でもなぁ、僕にはまだ芋虫を食べる勇気はないかなぁ。
「ごめんユイファ僕は朝は食欲なくて食べないんだ」
「そうなのか? 朝はお腹が空くもんだろう?」
「僕はどちらかと言えば、昼と夜に食事をとる生活をしていたんだ」
「マナブはやっぱり町の出身なのか?」
んーちょっと困る質問だ。どう答えたらいいものか。適当に返事してればいいか。確かめようもないんだし。
「そうだよ」
「そうか、町の話は聞いた事がある。町では魔物の多く出るし強くないと生きていけないらしいな」
「......ん?」
「すまない。マナブにとっては辛い話だったな。町は守らないといけないからジャシンと戦わなければならないって。
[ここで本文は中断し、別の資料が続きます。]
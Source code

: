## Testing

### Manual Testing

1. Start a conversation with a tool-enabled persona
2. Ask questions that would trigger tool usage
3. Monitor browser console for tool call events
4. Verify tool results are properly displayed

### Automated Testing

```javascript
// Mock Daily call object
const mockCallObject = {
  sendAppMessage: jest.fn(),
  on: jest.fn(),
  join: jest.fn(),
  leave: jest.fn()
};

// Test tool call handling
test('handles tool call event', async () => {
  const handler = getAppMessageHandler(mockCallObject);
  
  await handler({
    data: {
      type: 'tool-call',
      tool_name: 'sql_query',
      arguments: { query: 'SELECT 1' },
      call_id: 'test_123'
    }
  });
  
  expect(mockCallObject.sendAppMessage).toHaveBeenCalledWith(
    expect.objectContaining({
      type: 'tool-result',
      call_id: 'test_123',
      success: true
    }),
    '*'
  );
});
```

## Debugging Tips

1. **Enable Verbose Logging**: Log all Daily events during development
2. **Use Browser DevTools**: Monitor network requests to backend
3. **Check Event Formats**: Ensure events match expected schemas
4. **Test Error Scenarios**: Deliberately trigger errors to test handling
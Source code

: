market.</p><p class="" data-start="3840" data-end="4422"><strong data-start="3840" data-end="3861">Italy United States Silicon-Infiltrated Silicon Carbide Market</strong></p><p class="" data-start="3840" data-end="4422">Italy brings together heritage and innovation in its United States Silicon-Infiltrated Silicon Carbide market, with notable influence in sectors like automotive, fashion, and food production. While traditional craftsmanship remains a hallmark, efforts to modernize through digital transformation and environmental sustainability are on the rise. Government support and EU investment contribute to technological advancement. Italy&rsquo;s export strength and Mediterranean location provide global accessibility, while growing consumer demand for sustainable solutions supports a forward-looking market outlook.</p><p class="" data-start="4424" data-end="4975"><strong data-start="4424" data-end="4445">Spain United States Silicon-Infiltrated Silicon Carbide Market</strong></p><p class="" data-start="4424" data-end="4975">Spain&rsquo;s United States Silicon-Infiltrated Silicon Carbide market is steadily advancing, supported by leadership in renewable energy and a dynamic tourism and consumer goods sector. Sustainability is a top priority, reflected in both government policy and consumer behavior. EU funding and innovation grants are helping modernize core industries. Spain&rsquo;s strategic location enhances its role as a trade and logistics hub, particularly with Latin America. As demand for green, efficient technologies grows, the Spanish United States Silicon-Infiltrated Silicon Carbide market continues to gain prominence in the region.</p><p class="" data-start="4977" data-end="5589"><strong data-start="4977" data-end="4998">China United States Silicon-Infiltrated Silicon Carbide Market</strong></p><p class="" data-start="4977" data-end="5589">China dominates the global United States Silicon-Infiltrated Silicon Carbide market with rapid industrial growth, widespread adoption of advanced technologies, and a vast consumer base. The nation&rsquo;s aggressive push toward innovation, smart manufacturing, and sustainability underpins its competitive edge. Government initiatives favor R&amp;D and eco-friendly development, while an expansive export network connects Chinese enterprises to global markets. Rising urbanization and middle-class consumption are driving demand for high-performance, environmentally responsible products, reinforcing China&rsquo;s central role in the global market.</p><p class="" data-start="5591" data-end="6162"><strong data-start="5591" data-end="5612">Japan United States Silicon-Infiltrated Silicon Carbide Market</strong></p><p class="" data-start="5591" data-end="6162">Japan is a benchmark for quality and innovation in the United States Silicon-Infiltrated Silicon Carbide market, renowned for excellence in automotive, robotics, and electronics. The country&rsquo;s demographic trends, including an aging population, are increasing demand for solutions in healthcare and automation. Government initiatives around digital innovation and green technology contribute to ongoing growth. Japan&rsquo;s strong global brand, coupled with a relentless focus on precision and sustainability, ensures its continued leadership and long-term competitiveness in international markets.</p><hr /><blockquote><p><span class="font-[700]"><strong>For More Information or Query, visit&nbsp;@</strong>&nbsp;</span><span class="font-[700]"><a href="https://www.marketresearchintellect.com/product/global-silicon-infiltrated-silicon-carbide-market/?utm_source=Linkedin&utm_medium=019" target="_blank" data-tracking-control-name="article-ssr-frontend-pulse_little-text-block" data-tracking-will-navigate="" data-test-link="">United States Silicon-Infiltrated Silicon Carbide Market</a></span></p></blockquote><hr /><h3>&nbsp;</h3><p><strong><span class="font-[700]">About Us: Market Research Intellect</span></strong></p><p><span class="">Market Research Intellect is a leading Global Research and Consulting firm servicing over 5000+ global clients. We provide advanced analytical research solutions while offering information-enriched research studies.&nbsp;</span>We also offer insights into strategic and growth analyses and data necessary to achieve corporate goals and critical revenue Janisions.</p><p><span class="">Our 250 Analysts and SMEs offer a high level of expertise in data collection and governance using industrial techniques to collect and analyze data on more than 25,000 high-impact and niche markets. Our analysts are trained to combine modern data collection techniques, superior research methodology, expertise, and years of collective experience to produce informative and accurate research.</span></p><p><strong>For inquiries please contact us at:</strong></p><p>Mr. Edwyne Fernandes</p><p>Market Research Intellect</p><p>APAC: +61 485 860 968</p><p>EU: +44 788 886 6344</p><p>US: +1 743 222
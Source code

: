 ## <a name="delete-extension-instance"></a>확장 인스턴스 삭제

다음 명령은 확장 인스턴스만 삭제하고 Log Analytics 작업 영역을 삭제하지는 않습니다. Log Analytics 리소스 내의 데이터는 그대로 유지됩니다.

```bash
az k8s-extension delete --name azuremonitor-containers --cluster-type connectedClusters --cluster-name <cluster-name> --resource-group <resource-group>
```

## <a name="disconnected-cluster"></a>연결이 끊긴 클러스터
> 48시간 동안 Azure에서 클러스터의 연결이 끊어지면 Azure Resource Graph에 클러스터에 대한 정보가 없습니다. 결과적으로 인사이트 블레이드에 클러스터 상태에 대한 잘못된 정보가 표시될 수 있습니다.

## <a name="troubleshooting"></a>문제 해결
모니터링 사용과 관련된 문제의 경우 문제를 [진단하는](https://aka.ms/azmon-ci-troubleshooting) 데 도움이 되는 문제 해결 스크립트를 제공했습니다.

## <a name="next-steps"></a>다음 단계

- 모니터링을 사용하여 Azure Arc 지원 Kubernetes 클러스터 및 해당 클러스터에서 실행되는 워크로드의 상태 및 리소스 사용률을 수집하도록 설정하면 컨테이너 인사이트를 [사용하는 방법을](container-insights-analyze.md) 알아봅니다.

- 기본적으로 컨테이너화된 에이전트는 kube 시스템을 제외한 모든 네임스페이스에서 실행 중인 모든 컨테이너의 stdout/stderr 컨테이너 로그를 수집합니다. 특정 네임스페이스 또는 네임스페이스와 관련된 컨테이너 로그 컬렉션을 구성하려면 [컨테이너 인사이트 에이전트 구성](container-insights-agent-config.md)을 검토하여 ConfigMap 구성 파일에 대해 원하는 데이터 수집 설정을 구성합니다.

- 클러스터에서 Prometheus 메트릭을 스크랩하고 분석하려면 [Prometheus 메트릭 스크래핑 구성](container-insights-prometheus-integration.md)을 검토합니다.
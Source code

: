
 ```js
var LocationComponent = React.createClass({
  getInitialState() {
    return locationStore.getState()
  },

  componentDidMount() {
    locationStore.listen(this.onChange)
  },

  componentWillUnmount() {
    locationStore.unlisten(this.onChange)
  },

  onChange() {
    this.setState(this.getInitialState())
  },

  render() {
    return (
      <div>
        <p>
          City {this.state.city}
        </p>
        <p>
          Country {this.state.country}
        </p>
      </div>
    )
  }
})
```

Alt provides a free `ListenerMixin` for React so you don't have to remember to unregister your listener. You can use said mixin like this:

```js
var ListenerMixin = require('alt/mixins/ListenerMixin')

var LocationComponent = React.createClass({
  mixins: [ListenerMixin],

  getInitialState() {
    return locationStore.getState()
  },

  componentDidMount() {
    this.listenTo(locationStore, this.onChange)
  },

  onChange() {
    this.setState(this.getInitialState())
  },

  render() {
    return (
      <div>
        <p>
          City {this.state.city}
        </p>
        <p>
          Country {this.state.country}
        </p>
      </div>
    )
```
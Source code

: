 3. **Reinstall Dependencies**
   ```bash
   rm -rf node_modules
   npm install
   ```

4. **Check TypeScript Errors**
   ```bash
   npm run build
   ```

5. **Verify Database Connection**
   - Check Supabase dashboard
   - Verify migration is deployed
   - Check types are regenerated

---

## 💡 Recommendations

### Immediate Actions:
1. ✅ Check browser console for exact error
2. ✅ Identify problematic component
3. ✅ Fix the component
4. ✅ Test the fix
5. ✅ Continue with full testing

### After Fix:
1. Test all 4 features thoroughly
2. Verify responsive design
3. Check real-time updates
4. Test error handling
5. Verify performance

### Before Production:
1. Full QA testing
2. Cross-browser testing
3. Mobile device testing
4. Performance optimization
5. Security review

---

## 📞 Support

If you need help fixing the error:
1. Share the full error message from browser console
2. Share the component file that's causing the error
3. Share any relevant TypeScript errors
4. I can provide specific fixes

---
それに失敗してやられたら1日で町は滅ぶ。大きい町ほど復興が難しいと父から聞いた」
ユイファから出る言葉、『ジャシン』とは何だろうか、一番想像しやすいのは邪神だよなやっぱり。
つまりは魔物の神様的な存在と戦う事態が度々起きているという事なのか? 穏やかじゃない話だ。
白い空間でも光の軍勢と闇の軍勢で争いが続いているという事も言っていたな。それと関係あるのだろうか? よくわからない。
僕は剣と魔法のファンタジー世界と聞いて魔物がウヨウヨいる世界をイメージしていたのだけど、魔物と出会ったのはチュートリアルの1回のみで、僕が襲われたのは野犬だった。あれはどう見ても魔物ではなく動物だろう。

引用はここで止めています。